=== What needs to be done ===
Please say how many lines in the records below contain the word "world", giving only the number.

=== Input data ===
-- Opening Marker --

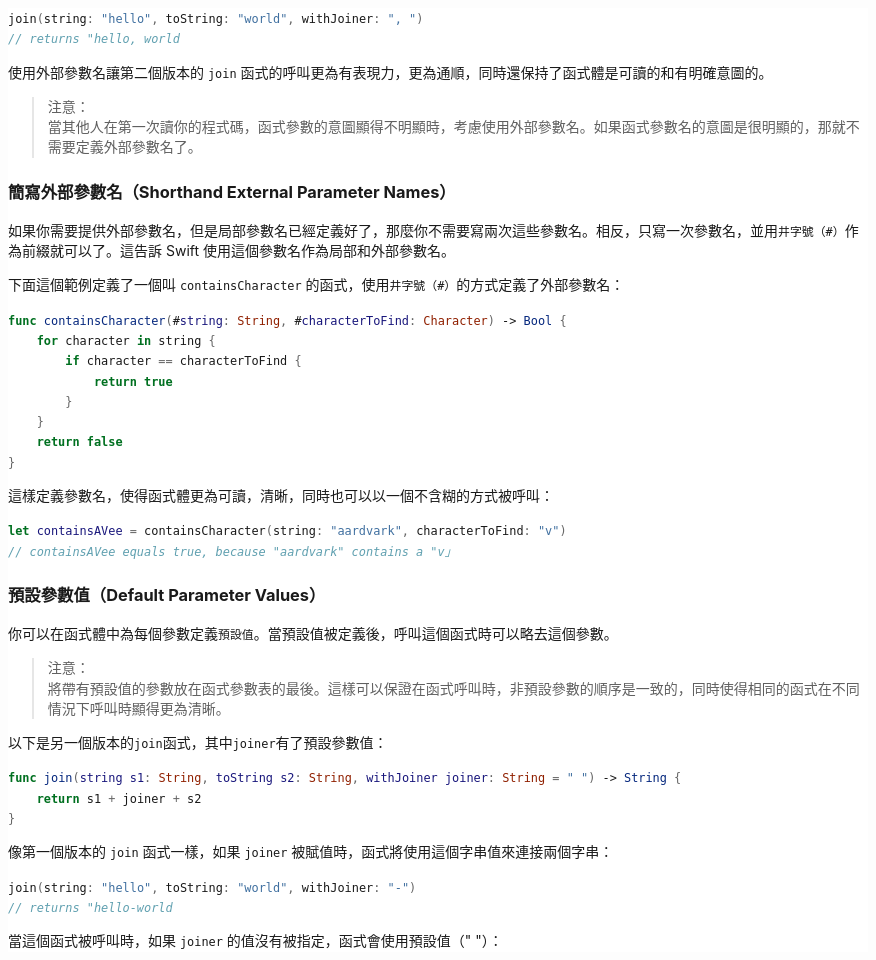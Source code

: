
```swift
join(string: "hello", toString: "world", withJoiner: ", ")
// returns "hello, world
```

使用外部參數名讓第二個版本的 `join` 函式的呼叫更為有表現力，更為通順，同時還保持了函式體是可讀的和有明確意圖的。

> 注意：  
> 當其他人在第一次讀你的程式碼，函式參數的意圖顯得不明顯時，考慮使用外部參數名。如果函式參數名的意圖是很明顯的，那就不需要定義外部參數名了。  

### 簡寫外部參數名（Shorthand External Parameter Names）

如果你需要提供外部參數名，但是局部參數名已經定義好了，那麼你不需要寫兩次這些參數名。相反，只寫一次參數名，並用`井字號（#）`作為前綴就可以了。這告訴 Swift 使用這個參數名作為局部和外部參數名。

下面這個範例定義了一個叫 `containsCharacter` 的函式，使用`井字號（#）`的方式定義了外部參數名：

```swift
func containsCharacter(#string: String, #characterToFind: Character) -> Bool {
    for character in string {
        if character == characterToFind {
            return true
        }
    }
    return false
}
```

這樣定義參數名，使得函式體更為可讀，清晰，同時也可以以一個不含糊的方式被呼叫：

```swift
let containsAVee = containsCharacter(string: "aardvark", characterToFind: "v")
// containsAVee equals true, because "aardvark" contains a "v」
```

### 預設參數值（Default Parameter Values）

你可以在函式體中為每個參數定義`預設值`。當預設值被定義後，呼叫這個函式時可以略去這個參數。

> 注意：  
> 將帶有預設值的參數放在函式參數表的最後。這樣可以保證在函式呼叫時，非預設參數的順序是一致的，同時使得相同的函式在不同情況下呼叫時顯得更為清晰。  

以下是另一個版本的`join`函式，其中`joiner`有了預設參數值：

```swift
func join(string s1: String, toString s2: String, withJoiner joiner: String = " ") -> String {
    return s1 + joiner + s2
}
```

像第一個版本的 `join` 函式一樣，如果 `joiner` 被賦值時，函式將使用這個字串值來連接兩個字串：

```swift
join(string: "hello", toString: "world", withJoiner: "-")
// returns "hello-world
```

當這個函式被呼叫時，如果 `joiner` 的值沒有被指定，函式會使用預設值（" "）：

-- Closing Marker --

=== Answer section ===
4